One of the problems with the whole virtual memory overcommit issue is the difficulty of working out how much memory truly is committed. For example, consider all of the ways that Unix kernels can commit themselves to holding down memory on behalf of a user process. In addition to obvious things like System V shared memory, this includes (but isn't limited to):

• pipe data buffers, including unused ones; theoretically every pipe pair created commits the kernel to at least 4K of buffer or so.
• socket send and receive buffers, which are often quite large in theory but very small in practice.
• pending writes that have not been flushed to 'disk'.

You can, with sufficient work, make the kernel count all of these so that it knows exactly how much memory has been committed.

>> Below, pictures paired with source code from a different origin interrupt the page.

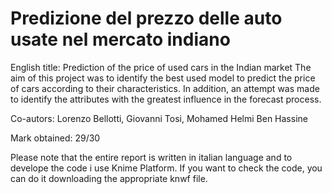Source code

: # Predizione del prezzo delle auto usate nel mercato indiano
English title: Prediction of the price of used cars in the Indian market
The aim of this project was to identify the best used model to predict the price of cars according to their characteristics. In addition, an attempt was made to identify the attributes with the greatest influence in the forecast process.

Co-autors: Lorenzo Bellotti, Giovanni Tosi,  Mohamed Helmi Ben Hassine

Mark obtained: 29/30

Please note that the entire report is written in italian language and to develope the code i use Knime Platform. If you want to check the code, you can do it downloading the appropriate knwf file.
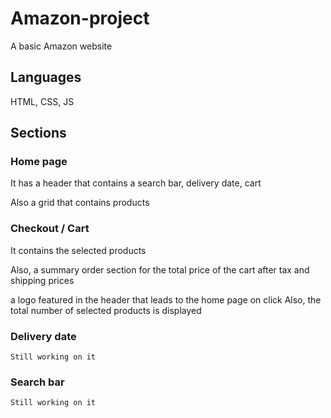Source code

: # Amazon-project

A basic Amazon website 

## Languages 

HTML, CSS, JS

## Sections

### Home page

It has a header that contains a search bar, delivery date, cart

Also a grid that contains products

### Checkout / Cart

It contains the selected products

Also, a summary order section for the total price of the cart after tax and shipping prices

a logo featured in the header that leads to the home page on click
Also, the total number of selected products is displayed

### Delivery date

`Still working on it`

### Search bar

`Still working on it`
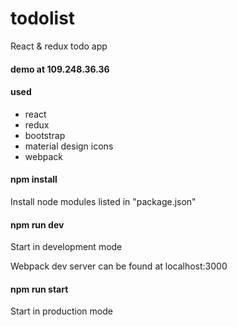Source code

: # todolist
React &amp; redux todo app

#### demo at 109.248.36.36

#### used
* react
* redux
* bootstrap
* material design icons
* webpack

#### npm install
Install node modules listed in "package.json"

#### npm run dev 
Start in development mode

Webpack dev server can be found at localhost:3000

#### npm run start 
Start in production mode

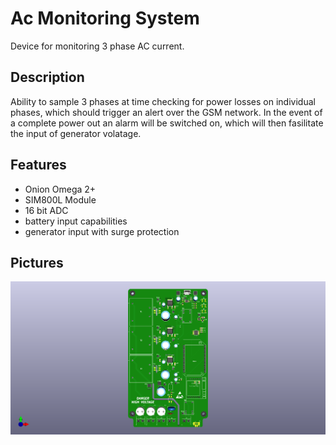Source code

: # Ac Monitoring System

Device for monitoring 3 phase AC current. 

## Description
Ability to sample 3 phases at time checking for power losses on individual phases, which should trigger an alert over the GSM 
network. In the event of a complete power out an alarm will be switched on, which will then fasilitate the input of generator volatage.


## Features
- Onion Omega 2+
- SIM800L Module 
- 16 bit ADC
- battery input capabilities
- generator input with surge protection

## Pictures
![Top_view](https://github.com/kurdish-yoda/Ac-Monitoring-System/blob/master/Documentation/AcMonitoringSystem.png?raw=true)

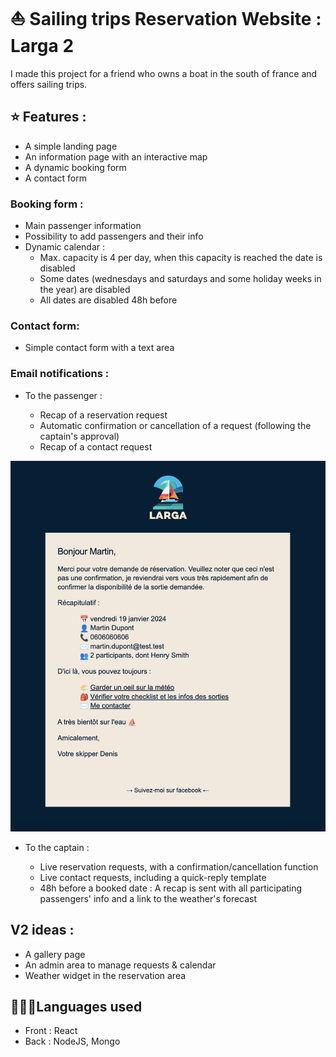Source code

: # ⛵️ Sailing trips Reservation Website : Larga 2

I made this project for a friend who owns a boat in the south of france and offers sailing trips.

## ⭐ Features :

- A simple landing page
- An information page with an interactive map
- A dynamic booking form
- A contact form

### Booking form :

- Main passenger information
- Possibility to add passengers and their info
- Dynamic calendar :
  - Max. capacity is 4 per day, when this capacity is reached the date is disabled
  - Some dates (wednesdays and saturdays and some holiday weeks in the year) are disabled
  - All dates are disabled 48h before

### Contact form:

- Simple contact form with a text area

### Email notifications :

- To the passenger :

  - Recap of a reservation request
  - Automatic confirmation or cancellation of a request (following the captain's approval)
  - Recap of a contact request

![screenshot email](readme-images/email-example.png)

- To the captain :

  - Live reservation requests, with a confirmation/cancellation function
  - Live contact requests, including a quick-reply template
  - 48h before a booked date : A recap is sent with all participating passengers' info and a link to the weather's forecast

## V2 ideas :

- A gallery page
- An admin area to manage requests & calendar
- Weather widget in the reservation area

## 👩🏻‍💻Languages used

- Front : React
- Back : NodeJS, Mongo

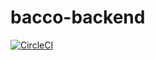 # bacco-backend

[![CircleCI](https://circleci.com/gh/QKaMrJqzuXiuMXHC2bDY5C/RzNCitvxS6FtpvhutFF5j6.svg?style=svg)](https://circleci.com/gh/QKaMrJqzuXiuMXHC2bDY5C/RzNCitvxS6FtpvhutFF5j6)


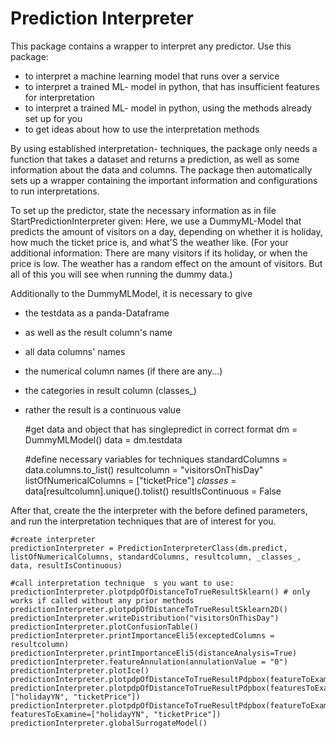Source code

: # Prediction Interpreter

This package contains a wrapper to interpret any predictor. Use this package:
 - to interpret a machine learning model that runs over a service
 - to interpret a trained ML- model in python, that has insufficient features for interpretation 
 - to interpret a trained  ML- model in python, using the methods already set up for you
 - to get ideas about how to use the interpretation methods
 
By using established interpretation- techniques, the package only needs a function that takes a dataset and returns a prediction, as well as some information about the data and columns.
The package then automatically sets up a wrapper containing the important information and configurations to run interpretations.

To set up the predictor, state the necessary information as in file StartPredictionInterpreter given:
Here, we use a DummyML-Model that predicts the amount of visitors on a day, depending on whether it is holiday, how much the ticket price is, and what'S the weather like.
(For your additional information: There are many visitors if its holiday, or when the price is low. The weather has a random effect on the amount of visitors. But all of this you will see when running the dummy data.) 

Additionally to the DummyMLModel, it is necessary to give 
 - the testdata as a panda-Dataframe
 - as well as the result column's name
 - all data columns' names
 - the numerical column names (if there are any...)
 - the categories in result column (classes_)
 - rather the result is a continuous value
  
 
    #get data and object that has singlepredict in correct format
    dm = DummyMLModel()
    data = dm.testdata

    #define necessary variables for techniques
    standardColumns = data.columns.to_list()
    resultcolumn = "visitorsOnThisDay"
    listOfNumericalColumns = ["ticketPrice"]
    _classes_ = data[resultcolumn].unique().tolist()
    resultIsContinuous = False

After that, create the the interpreter with the before defined parameters, and run the interpretation techniques that are of interest for you. 

    #create interpreter 
    predictionInterpreter = PredictionInterpreterClass(dm.predict, listOfNumericalColumns, standardColumns, resultcolumn, _classes_, data, resultIsContinuous)
    
    #call interpretation technique  s you want to use:
    predictionInterpreter.plotpdpOfDistanceToTrueResultSklearn() # only works if called without any prior methods
    predictionInterpreter.plotpdpOfDistanceToTrueResultSklearn2D()
    predictionInterpreter.writeDistribution("visitorsOnThisDay")
    predictionInterpreter.plotConfusionTable()
    predictionInterpreter.printImportanceEli5(exceptedColumns = resultcolumn)
    predictionInterpreter.printImportanceEli5(distanceAnalysis=True)
    predictionInterpreter.featureAnnulation(annulationValue = "0")
    predictionInterpreter.plotIce()
    predictionInterpreter.plotpdpOfDistanceToTrueResultPdpbox(featureToExamine="ticketPrice")
    predictionInterpreter.plotpdpOfDistanceToTrueResultPdpbox(featuresToExamine=["holidayYN", "ticketPrice"])
    predictionInterpreter.plotpdpOfDistanceToTrueResultPdpbox(featureToExamine="ticketPrice", featuresToExamine=["holidayYN", "ticketPrice"])
    predictionInterpreter.globalSurrogateModel()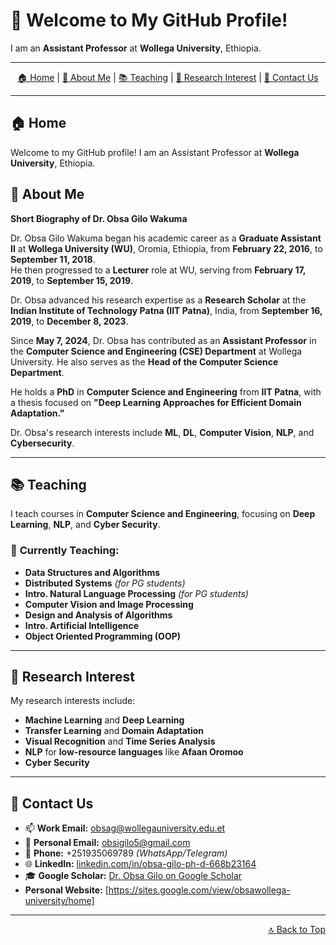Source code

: # 👋 Welcome to My GitHub Profile!  

I am an **Assistant Professor** at **Wollega University**, Ethiopia.  

---

<!-- Horizontal Menu with Anchored Links -->
<p align="center">
  <a href="#home">🏠 Home</a> |
  <a href="#about-me">👤 About Me</a> |
  <a href="#teaching">📚 Teaching</a> |
  <a href="#research-interest">🔬 Research Interest</a> |
  <a href="#contact-us">📧 Contact Us</a>
</p>

---

## 🏠 Home <a name="home"></a>  

Welcome to my GitHub profile! I am an Assistant Professor at **Wollega University**, Ethiopia.  


## 👤 About Me <a name="about-me"></a>  

**Short Biography of Dr. Obsa Gilo Wakuma**  

Dr. Obsa Gilo Wakuma began his academic career as a **Graduate Assistant II** at **Wollega University (WU)**, Oromia, Ethiopia, from **February 22, 2016**, to **September 11, 2018**.  
He then progressed to a **Lecturer** role at WU, serving from **February 17, 2019**, to **September 15, 2019**.  

Dr. Obsa advanced his research expertise as a **Research Scholar** at the **Indian Institute of Technology Patna (IIT Patna)**, India, from **September 16, 2019**, to **December 8, 2023**.  

Since **May 7, 2024**, Dr. Obsa has contributed as an **Assistant Professor** in the **Computer Science and Engineering (CSE) Department** at Wollega University. He also serves as the **Head of the Computer Science Department**.  

He holds a **PhD** in **Computer Science and Engineering** from **IIT Patna**, with a thesis focused on **"Deep Learning Approaches for Efficient Domain Adaptation."**  

Dr. Obsa's research interests include **ML**, **DL**, **Computer Vision**, **NLP**, and **Cybersecurity**.  

---

## 📚 Teaching <a name="teaching"></a>  

I teach courses in **Computer Science and Engineering**, focusing on **Deep Learning**, **NLP**, and **Cyber Security**.  

### 📝 **Currently Teaching:**  
- **Data Structures and Algorithms**  
- **Distributed Systems** *(for PG students)*  
- **Intro. Natural Language Processing** *(for PG students)*  
- **Computer Vision and Image Processing**  
- **Design and Analysis of Algorithms**  
- **Intro. Artificial Intelligence**  
- **Object Oriented Programming (OOP)**  

---

## 🔬 Research Interest <a name="research-interest"></a>  

My research interests include:  
- **Machine Learning** and **Deep Learning**  
- **Transfer Learning** and **Domain Adaptation**  
- **Visual Recognition** and **Time Series Analysis**  
- **NLP** for **low-resource languages** like **Afaan Oromoo**  
- **Cyber Security**  

---

## 📧 Contact Us <a name="contact-us"></a>  

- 📫 **Work Email:** [obsag@wollegauniversity.edu.et](mailto:obsag@wollegauniversity.edu.et)  
- 📧 **Personal Email:** [obsigilo5@gmail.com](mailto:obsigilo5@gmail.com)  
- 📱 **Phone:** +251935069789 *(WhatsApp/Telegram)*  
- 🌐 **LinkedIn:** [linkedin.com/in/obsa-gilo-ph-d-668b23164](https://www.linkedin.com/in/obsa-gilo-ph-d-668b23164)  
- 🎓 **Google Scholar:** [Dr. Obsa Gilo on Google Scholar](https://scholar.google.com/citations?user=5638qy4AAAAJ&hl=en)
- **Personal Website:** [https://sites.google.com/view/obsawollega-university/home]

---

<p align="right"><a href="#home">🔝 Back to Top</a></p>
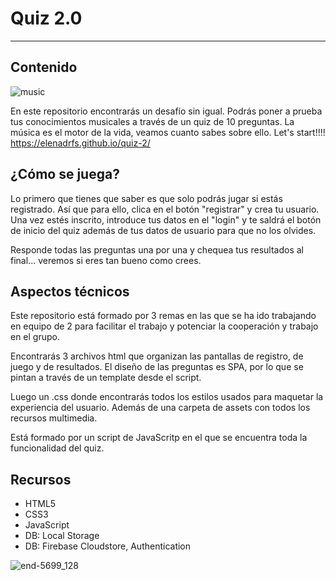 # Quiz 2.0 #
---
## Contenido ##
![music](https://github.com/ElenaDRFS/quiz-2/assets/145337549/3d805dba-cf91-47e0-8db7-700ecc1be4c3)

En este repositorio encontrarás un desafío sin igual. Podrás poner a prueba tus conocimientos musicales a través de un quiz de 10  preguntas. La música es el motor de la vida, veamos cuanto sabes sobre ello. Let's start!!!! https://elenadrfs.github.io/quiz-2/ 

## ¿Cómo se juega? ##
Lo primero que tienes que saber es que solo podrás jugar si estás registrado. Así que para ello, clica en el botón "registrar" y crea tu usuario. Una vez estés inscrito, introduce tus datos en el "login" y te saldrá el botón de inicio del quiz además de tus datos de usuario para que no los olvides. 

Responde todas las preguntas una por una y chequea tus resultados al final... veremos si eres tan bueno como crees. 


## Aspectos técnicos ##
Este repositorio está formado por 3 remas en las que se ha ido trabajando en equipo de 2 para facilitar el trabajo y potenciar la cooperación y trabajo en el grupo. 

Encontrarás 3 archivos html que organizan las pantallas de registro, de juego y de resultados. El diseño de las preguntas es SPA, por lo que se pintan a través de un template desde el script. 

Luego un .css donde encontrarás todos los estilos usados para maquetar la experiencia del usuario. Además de una carpeta de assets con todos los recursos multimedia. 

Está formado por un script de JavaScritp en el que se encuentra toda la funcionalidad del quiz. 

## Recursos ##
- HTML5
- CSS3
- JavaScript
- DB: Local Storage
- DB: Firebase Cloudstore, Authentication



![end-5699_128](https://github.com/ElenaDRFS/quiz-2/assets/145337549/8c7c4d51-ac24-4921-bc2b-cd832144f68e)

Then you run into two additional complications in practice: first, that much of this committed memory won't necessarily every get used (especially for socket buffers), and second that the kernel itself will need a certain amount of additional memory to process these things.

(The latter matters because the real goal with committed memory accounting is to make sure that the system never deadlocks or has to start killing things in order to make forward progress, and for that you need to include the kernel overhead. The former matters because people don't want to be restricted unless the system really is out of memory in some way.)

The good news is that many of these are just using memory; there are fewer that are committing memory that is not yet there (pipe buffers, for example, since POSIX specifies that you can write a certain amount of data to a pipe without blocking).